Community solar projects cropped up, and the concern now is that net energy billing will grow too much too quickly, spurred by ratepayer subsidies.


Harwood said the PUC should consider the goal set by the Legislature of a cap of 750 MW on all net energy billing projects. Maine is nearing that cap already “and will likely far exceed it if the extensions are granted,” he said.

Versant Power said demand to connect solar projects to the grid has “skyrocketed.” Since 2020, the utility said it has worked with developers to connect more than 130 MW of solar energy and processed more than 1,652 applications to connect renewable energy generators to the distribution grid. Versant is working with owners of more than 450 projects to integrate more than 404 MW more of renewable energy in northern and eastern Maine.

“That’s more than we have for total demand for energy on the grid,” spokeswoman Judy Long said.

Central Maine Power said in a filing with the PUC that it’s required by ISO-New England, the region’s grid operator, to study grid connection plans before giving solar projects the green light. CMP says it must assess how best to efficiently make it possible to connect high volumes of solar power while preserving the reliability of the electric system.

It “strongly refutes any suggestion or accusation that it has delayed the cluster study process.”

The studies closely examine the proposed solar projects, and they have become increasingly complicated and assess future situations in which large generators are displaced by numerous small and intermittent solar power systems, the utility said.


ISO-New England said CMP is the primary party on the cluster study, which it presents to ISO to determine if connecting the solar project will result in adverse impacts to the system.


Competitive Energy Services, a Portland consulting firm, said in a recent blog post that nearly all of the solar projects under development in Maine’s net energy billing program have had to navigate “cluster studies” where projects are grouped based on geography and analyzed in bulk to determine potential impacts on grid infrastructure.
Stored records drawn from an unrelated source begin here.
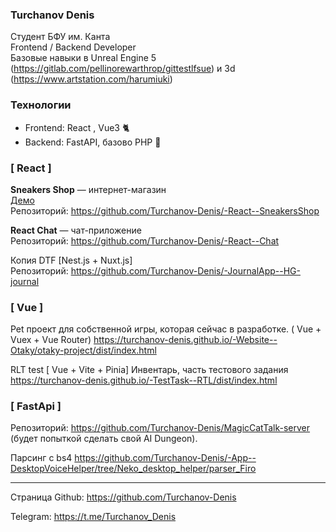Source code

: ### Turchanov Denis

Студент БФУ им. Канта  
Frontend / Backend Developer  
Базовые навыки в Unreal Engine 5 (https://gitlab.com/pellinorewarthrop/gittestlfsue) и 3d (https://www.artstation.com/harumiuki) 

### Технологии
- Frontend: React , Vue3 :cat2:
- Backend: FastAPI, базово PHP   :mouse2:

### [ React ]
**Sneakers Shop** — интернет-магазин  
[Демо](https://turchanov-denis.github.io/-React--SneakersShop/#/)  
Репозиторий: https://github.com/Turchanov-Denis/-React--SneakersShop

**React Chat** — чат-приложение  
Репозиторий: https://github.com/Turchanov-Denis/-React--Chat

Копия DTF [Nest.js + Nuxt.js]  
Репозиторий: https://github.com/Turchanov-Denis/-JournalApp--HG-journal

### [ Vue ]

Pet проект для собственной игры, которая сейчас в разработке. ( Vue + Vuex + Vue Router)
https://turchanov-denis.github.io/-Website--Otaky/otaky-project/dist/index.html

RLT test [ Vue + Vite + Pinia] 
Инвентарь, часть тестового задания
https://turchanov-denis.github.io/-TestTask--RTL/dist/index.html

### [ FastApi ]
Репозиторий: https://github.com/Turchanov-Denis/MagicCatTalk-server (будет попыткой сделать свой AI Dungeon).

Парсинг с bs4 https://github.com/Turchanov-Denis/-App--DesktopVoiceHelper/tree/Neko_desktop_helper/parser_Firo

--- 

Страница Github: https://github.com/Turchanov-Denis

Telegram: https://t.me/Turchanov_Denis
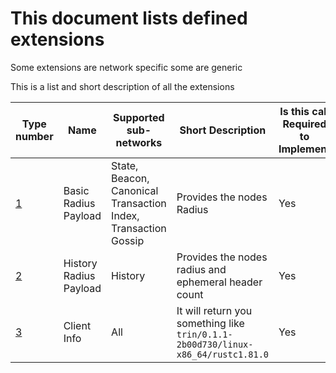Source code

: # This document lists defined extensions
Some extensions are network specific some are generic

This is a list and short description of all the extensions


| Type number  |  Name | Supported sub-networks  | Short Description  | Is this call Required to Implement  |
|---|---|---|---|---|
| [1](extensions/type-1.md)  |  Basic Radius Payload | State, Beacon, Canonical Transaction Index, Transaction Gossip  | Provides the nodes Radius  |  Yes  |
| [2](extensions/type-2.md)  | History Radius Payload  |  History | Provides the nodes radius and ephemeral header count  |  Yes  |
| [3](extensions/type-3.md)  |  Client Info | All  | It will return you something like `trin/0.1.1-2b00d730/linux-x86_64/rustc1.81.0`  |  Yes  |
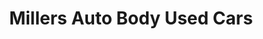 ---
title: "Millers Auto Body Used Cars"
url: /new-tripoli/millers-auto-body-used-cars/
shop: car repair
---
“These studies take time and, in some cases, the high grid upgrade costs identified through the study process result in the need to renegotiate contracts or terminate projects,” CES said.

Even renewable projects that are already online have faced rising costs related to grid congestion and efforts to curtail power generation because it’s more than the grid can handle, CES said. Without improvements to connecting projects to the grid and rapid expansion of infrastructure, “renewable development will be hindered,” it said.

Kelly Friend, vice president of policy and regulatory affairs at Nexamp, a Boston-based developer of solar power and storage with several projects pending in Maine, said renewable energy development is “not so nimble, especially when you layer on top of these cluster sessions that can take a year or longer and result in construction that takes years.”

“We’re seeing a lot of the investment lost because of these deadlines,” she said in an interview.